Visto e considerato che è la prima volta che ci si rapporta con la realizzazione di questo prodotto, è preferibile acquistare listelli di legno presso il brico.

  1. Circuiti

Se fino a qualche tempo fa non aveva senso farsi una box mod meccanica oggi invece il senso ce l’ha.

I circuiti che si possono prediligere sono diversi, ad ogni modo consigliamo di focalizzare l’attenzione su un circuito che possa erogare almeno 12w sotto carico.

Per ragioni di sicurezza preferire una sola batteria e non due.

Tra i migliori presenti sul mercato vi è bomber pro, in assoluto tra i circuiti più potenti presenti sul mercato.

  1. Magneti

Per quanto riguardano i magneti, preferire alcune dimensioni considerate standard quali: 3×1, 4×1, 2×2, 3×2, 3×1.

  1. Tubo silicone

Questo tubo deve passare attraverso il tappo della boccetta per poi arrivare fino in fondo della boccetta stessa, che naturalmente deve essere dapprima forato.

Il foro interno deve avere un diametro in modo tale  da stare ben inserito nel pin.

  1. Boccetta

E’ consigliabile acquistare la boccetta 6 ml classica a cui bisogna eseguire un foro del diametro giusto.

  1. Pulsante

Il pulsante deve resistere ai 3 Ampere, in commercio ne esistono di differenti tipologie e qualità.

Acquistare quelli che hanno un foro di fissaggio pari a 12 mm perché quelli di maggiori dimensioni come per esempio quelli da 16 mm possono creare problemi.

  1. Ago/pin

Il tubetto di metallo occorre inserirlo nel tubetto di silicone con pressione per poi essere saldato nel pin centrale del connettore.

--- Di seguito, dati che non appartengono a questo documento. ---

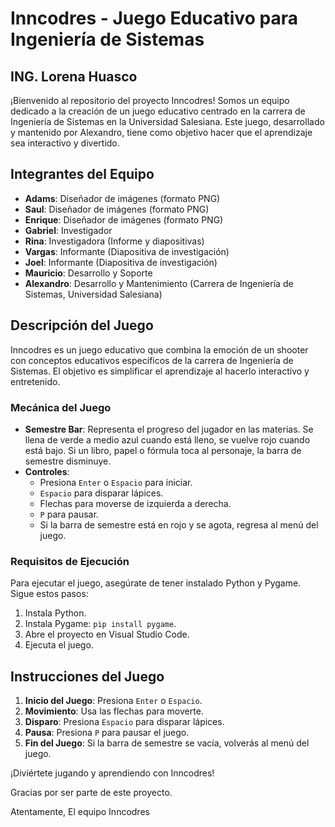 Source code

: # Inncodres - Juego Educativo para Ingeniería de Sistemas
## ING. Lorena Huasco

¡Bienvenido al repositorio del proyecto Inncodres! Somos un equipo dedicado a la creación de un juego educativo centrado en la carrera de Ingeniería de Sistemas en la Universidad Salesiana. Este juego, desarrollado y mantenido por Alexandro, tiene como objetivo hacer que el aprendizaje sea interactivo y divertido.

## Integrantes del Equipo

- **Adams**: Diseñador de imágenes (formato PNG)
- **Saul**: Diseñador de imágenes (formato PNG)
- **Enrique**: Diseñador de imágenes (formato PNG)
- **Gabriel**: Investigador
- **Rina**: Investigadora (Informe y diapositivas)
- **Vargas**: Informante (Diapositiva de investigación)
- **Joel**: Informante (Diapositiva de investigación)
- **Mauricio**: Desarrollo y Soporte
- **Alexandro**: Desarrollo y Mantenimiento (Carrera de Ingeniería de Sistemas, Universidad Salesiana)

## Descripción del Juego

Inncodres es un juego educativo que combina la emoción de un shooter con conceptos educativos específicos de la carrera de Ingeniería de Sistemas. El objetivo es simplificar el aprendizaje al hacerlo interactivo y entretenido.

### Mecánica del Juego

- **Semestre Bar**: Representa el progreso del jugador en las materias. Se llena de verde a medio azul cuando está lleno, se vuelve rojo cuando está bajo. Si un libro, papel o fórmula toca al personaje, la barra de semestre disminuye.
- **Controles**:
  - Presiona `Enter` o `Espacio` para iniciar.
  - `Espacio` para disparar lápices.
  - Flechas para moverse de izquierda a derecha.
  - `P` para pausar.
  - Si la barra de semestre está en rojo y se agota, regresa al menú del juego.

### Requisitos de Ejecución

Para ejecutar el juego, asegúrate de tener instalado Python y Pygame. Sigue estos pasos:

1. Instala Python.
2. Instala Pygame: `pip install pygame`.
3. Abre el proyecto en Visual Studio Code.
4. Ejecuta el juego.

## Instrucciones del Juego

1. **Inicio del Juego**: Presiona `Enter` o `Espacio`.
2. **Movimiento**: Usa las flechas para moverte.
3. **Disparo**: Presiona `Espacio` para disparar lápices.
4. **Pausa**: Presiona `P` para pausar el juego.
5. **Fin del Juego**: Si la barra de semestre se vacía, volverás al menú del juego.

¡Diviértete jugando y aprendiendo con Inncodres!

Gracias por ser parte de este proyecto.

Atentamente,
El equipo Inncodres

Acquistare solo ed esclusivamente tubetti in acciaio puro.

  1. Connettore

Il connettore femmina 510 si trova in diversi siti online, ne esistono in due versioni: dorati e argentati, si può prediligere quello che meglio conviene.

  1. La vaschetta

La finalità della vaschetta è quella di raccogliere il liquido in eccesso.

Possono essere di diversi diametri, per non avere problemi l’importante è che sia di 15 mm.